Using the listing below, determine the count of lines with the word "README" and reply only with it.
╭─ Data to process
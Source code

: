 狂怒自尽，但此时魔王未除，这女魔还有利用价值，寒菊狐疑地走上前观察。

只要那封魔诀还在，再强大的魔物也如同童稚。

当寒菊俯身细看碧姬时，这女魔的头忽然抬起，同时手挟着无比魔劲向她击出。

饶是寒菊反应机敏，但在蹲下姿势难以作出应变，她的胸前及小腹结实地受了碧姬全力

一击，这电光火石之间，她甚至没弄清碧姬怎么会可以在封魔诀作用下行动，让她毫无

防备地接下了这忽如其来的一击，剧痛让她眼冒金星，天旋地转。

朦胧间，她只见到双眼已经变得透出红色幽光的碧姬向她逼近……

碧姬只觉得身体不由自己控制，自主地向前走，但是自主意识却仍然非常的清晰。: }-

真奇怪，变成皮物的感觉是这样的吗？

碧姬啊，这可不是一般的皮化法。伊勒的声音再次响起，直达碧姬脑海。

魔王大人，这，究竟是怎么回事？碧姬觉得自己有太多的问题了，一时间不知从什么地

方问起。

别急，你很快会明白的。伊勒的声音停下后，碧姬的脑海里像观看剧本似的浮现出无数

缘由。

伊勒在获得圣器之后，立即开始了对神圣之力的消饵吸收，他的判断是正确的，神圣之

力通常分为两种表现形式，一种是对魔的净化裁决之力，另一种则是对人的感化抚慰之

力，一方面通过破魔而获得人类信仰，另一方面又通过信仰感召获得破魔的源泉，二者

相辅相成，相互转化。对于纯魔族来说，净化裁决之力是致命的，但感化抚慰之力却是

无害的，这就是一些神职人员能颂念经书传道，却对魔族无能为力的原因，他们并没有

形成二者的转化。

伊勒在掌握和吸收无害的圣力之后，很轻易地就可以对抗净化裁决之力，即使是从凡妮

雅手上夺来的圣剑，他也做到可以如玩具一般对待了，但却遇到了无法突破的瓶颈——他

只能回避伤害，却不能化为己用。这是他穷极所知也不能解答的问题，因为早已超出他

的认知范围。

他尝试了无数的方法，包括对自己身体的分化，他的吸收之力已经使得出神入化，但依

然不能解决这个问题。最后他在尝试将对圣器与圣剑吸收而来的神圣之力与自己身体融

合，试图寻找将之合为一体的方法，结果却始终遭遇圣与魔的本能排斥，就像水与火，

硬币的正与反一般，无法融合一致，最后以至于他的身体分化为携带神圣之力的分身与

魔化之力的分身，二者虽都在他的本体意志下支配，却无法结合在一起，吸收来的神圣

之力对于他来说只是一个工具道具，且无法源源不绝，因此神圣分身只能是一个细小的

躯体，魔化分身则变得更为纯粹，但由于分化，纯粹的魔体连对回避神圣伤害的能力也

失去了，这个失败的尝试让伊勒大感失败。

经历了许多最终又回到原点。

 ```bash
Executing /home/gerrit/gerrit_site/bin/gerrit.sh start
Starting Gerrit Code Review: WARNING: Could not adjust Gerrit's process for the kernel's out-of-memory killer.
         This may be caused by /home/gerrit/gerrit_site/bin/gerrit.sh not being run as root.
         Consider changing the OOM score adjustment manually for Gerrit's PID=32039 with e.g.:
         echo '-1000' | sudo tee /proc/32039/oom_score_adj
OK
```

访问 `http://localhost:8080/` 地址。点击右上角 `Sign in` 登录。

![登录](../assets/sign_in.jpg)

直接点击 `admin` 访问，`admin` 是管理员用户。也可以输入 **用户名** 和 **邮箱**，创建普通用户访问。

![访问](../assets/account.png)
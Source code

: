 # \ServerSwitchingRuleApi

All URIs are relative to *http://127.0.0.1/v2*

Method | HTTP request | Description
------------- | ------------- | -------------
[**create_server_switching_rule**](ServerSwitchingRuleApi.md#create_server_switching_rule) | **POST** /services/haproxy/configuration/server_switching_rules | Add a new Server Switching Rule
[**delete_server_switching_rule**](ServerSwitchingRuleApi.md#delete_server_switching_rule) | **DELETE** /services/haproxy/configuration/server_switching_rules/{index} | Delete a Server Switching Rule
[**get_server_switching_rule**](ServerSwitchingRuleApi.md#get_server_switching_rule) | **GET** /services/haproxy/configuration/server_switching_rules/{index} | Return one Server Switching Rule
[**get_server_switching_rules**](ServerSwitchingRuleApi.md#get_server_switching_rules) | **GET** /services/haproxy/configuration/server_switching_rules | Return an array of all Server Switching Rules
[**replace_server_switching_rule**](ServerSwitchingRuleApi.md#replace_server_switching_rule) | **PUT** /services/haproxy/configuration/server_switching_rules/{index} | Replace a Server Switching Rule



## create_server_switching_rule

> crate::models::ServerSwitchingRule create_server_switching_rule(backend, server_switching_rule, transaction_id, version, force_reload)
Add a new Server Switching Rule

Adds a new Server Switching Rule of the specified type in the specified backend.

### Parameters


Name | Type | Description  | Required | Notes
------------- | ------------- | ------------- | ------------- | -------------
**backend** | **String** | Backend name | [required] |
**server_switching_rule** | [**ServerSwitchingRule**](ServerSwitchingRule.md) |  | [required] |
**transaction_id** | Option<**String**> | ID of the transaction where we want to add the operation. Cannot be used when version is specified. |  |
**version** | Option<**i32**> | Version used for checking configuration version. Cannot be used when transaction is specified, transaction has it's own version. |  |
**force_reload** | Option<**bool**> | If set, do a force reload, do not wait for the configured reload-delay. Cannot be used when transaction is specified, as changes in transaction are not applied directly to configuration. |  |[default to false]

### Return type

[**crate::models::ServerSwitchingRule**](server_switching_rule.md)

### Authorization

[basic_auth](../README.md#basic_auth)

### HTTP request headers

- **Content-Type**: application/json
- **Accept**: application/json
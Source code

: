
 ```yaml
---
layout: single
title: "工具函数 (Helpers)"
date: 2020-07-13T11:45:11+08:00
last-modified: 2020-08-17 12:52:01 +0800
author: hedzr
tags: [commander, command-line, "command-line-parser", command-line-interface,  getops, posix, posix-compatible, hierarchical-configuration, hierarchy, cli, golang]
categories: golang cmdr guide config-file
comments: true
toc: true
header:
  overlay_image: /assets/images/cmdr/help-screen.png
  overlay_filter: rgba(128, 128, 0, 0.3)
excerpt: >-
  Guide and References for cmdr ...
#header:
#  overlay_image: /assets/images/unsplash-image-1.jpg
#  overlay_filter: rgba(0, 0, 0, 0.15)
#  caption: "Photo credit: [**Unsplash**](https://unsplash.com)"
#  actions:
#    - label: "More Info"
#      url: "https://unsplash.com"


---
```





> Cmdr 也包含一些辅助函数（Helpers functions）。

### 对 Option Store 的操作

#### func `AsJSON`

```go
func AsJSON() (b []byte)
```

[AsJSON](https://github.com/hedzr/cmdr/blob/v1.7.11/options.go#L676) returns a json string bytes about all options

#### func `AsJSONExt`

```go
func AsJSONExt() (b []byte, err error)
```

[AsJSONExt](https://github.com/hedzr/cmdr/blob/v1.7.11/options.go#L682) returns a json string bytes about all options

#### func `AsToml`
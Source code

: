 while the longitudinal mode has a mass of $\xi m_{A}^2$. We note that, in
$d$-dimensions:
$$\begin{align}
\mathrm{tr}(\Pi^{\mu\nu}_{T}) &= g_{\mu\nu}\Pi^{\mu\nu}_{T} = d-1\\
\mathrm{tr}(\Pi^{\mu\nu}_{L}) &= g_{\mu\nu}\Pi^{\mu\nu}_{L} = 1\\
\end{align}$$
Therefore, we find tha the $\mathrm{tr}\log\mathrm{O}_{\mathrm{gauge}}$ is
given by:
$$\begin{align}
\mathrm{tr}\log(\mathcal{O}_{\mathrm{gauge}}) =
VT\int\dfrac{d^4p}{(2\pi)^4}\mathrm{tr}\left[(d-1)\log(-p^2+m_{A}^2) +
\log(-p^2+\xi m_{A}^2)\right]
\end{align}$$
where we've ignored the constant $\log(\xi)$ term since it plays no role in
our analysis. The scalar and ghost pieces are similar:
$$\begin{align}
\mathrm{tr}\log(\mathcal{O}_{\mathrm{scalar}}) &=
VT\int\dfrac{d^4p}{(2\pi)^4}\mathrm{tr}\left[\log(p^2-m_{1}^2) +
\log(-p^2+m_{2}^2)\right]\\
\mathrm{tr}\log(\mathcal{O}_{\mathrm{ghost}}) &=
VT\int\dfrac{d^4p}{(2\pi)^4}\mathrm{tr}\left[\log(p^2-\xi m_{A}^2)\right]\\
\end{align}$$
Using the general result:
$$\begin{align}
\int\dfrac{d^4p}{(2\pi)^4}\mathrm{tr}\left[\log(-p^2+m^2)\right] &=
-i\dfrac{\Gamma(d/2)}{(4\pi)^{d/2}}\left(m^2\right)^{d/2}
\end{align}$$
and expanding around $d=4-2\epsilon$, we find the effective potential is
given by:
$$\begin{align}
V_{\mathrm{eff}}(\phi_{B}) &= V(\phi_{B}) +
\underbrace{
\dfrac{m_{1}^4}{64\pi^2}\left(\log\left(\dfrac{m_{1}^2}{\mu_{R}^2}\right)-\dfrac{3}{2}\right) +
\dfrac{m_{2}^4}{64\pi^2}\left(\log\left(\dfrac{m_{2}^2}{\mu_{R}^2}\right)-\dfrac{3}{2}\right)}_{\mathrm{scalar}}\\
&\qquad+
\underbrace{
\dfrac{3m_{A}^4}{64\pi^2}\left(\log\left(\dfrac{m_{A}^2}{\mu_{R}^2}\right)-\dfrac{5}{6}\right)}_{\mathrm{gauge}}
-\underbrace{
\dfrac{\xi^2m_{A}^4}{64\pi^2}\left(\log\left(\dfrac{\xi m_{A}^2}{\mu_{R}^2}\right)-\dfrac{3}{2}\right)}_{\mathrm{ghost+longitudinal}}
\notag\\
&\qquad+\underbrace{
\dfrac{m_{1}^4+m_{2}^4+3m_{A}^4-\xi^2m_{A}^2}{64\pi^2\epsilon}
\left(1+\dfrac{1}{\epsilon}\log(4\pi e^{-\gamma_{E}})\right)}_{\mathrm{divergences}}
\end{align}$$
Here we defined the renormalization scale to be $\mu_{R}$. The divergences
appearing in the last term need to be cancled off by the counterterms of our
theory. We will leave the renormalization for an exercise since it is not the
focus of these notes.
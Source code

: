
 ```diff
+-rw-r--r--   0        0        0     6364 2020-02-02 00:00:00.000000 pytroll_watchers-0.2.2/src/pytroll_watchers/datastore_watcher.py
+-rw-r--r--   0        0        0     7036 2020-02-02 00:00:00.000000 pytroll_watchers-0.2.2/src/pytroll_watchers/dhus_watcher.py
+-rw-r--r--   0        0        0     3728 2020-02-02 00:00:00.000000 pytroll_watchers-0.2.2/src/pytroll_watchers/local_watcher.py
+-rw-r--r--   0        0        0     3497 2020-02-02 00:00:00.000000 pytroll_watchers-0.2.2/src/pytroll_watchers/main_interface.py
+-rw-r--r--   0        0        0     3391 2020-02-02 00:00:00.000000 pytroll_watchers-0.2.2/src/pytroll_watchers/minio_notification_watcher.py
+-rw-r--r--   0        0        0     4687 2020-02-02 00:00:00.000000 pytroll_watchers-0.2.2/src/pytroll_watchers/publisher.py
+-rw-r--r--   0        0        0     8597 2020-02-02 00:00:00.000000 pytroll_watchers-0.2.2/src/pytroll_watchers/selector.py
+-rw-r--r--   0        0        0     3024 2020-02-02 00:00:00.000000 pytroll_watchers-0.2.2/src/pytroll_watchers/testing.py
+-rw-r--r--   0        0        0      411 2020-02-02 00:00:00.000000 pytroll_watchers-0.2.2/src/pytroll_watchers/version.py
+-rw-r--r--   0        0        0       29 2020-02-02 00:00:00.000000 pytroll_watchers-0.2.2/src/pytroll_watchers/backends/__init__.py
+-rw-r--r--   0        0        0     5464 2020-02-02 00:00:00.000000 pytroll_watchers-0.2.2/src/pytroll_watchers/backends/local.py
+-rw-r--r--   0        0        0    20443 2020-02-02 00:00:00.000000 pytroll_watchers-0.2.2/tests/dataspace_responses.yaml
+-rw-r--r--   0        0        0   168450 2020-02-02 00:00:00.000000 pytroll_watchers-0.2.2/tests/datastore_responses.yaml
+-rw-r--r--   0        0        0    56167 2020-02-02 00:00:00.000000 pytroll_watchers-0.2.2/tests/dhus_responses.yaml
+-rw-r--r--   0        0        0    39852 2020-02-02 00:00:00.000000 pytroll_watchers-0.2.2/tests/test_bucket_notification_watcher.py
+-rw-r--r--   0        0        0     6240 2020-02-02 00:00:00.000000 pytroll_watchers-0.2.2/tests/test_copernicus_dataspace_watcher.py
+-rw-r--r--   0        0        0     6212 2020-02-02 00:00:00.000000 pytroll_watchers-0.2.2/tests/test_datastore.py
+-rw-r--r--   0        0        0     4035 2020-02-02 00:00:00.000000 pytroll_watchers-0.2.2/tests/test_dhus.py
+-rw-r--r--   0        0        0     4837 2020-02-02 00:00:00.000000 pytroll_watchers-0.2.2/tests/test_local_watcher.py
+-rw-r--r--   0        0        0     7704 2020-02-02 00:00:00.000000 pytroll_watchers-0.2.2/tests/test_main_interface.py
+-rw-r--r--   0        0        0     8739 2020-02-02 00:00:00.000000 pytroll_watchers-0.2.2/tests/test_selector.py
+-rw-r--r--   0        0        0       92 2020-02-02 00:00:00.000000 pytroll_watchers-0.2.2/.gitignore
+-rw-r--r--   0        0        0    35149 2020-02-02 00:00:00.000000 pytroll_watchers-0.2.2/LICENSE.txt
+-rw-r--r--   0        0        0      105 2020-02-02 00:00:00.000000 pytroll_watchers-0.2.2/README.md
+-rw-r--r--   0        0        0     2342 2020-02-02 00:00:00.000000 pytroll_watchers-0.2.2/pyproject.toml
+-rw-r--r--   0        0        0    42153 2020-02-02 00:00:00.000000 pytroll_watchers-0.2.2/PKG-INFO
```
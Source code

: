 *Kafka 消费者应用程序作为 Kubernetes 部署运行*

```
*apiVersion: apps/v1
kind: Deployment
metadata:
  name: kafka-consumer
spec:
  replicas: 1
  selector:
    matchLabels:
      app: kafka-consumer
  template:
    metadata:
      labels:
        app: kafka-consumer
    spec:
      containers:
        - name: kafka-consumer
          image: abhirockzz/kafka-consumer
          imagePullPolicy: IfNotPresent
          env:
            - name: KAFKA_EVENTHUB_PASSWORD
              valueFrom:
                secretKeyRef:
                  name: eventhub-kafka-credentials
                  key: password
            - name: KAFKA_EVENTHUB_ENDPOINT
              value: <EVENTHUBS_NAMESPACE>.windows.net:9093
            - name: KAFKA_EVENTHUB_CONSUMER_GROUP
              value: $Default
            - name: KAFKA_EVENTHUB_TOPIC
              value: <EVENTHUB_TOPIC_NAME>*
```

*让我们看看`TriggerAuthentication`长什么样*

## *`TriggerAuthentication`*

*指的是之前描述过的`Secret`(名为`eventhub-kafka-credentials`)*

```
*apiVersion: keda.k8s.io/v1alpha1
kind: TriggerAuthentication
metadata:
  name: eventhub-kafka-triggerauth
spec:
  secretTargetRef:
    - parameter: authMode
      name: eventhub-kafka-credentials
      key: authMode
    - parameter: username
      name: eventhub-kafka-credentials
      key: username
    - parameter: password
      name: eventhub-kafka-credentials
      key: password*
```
╰─
● **Solution to this task**: 2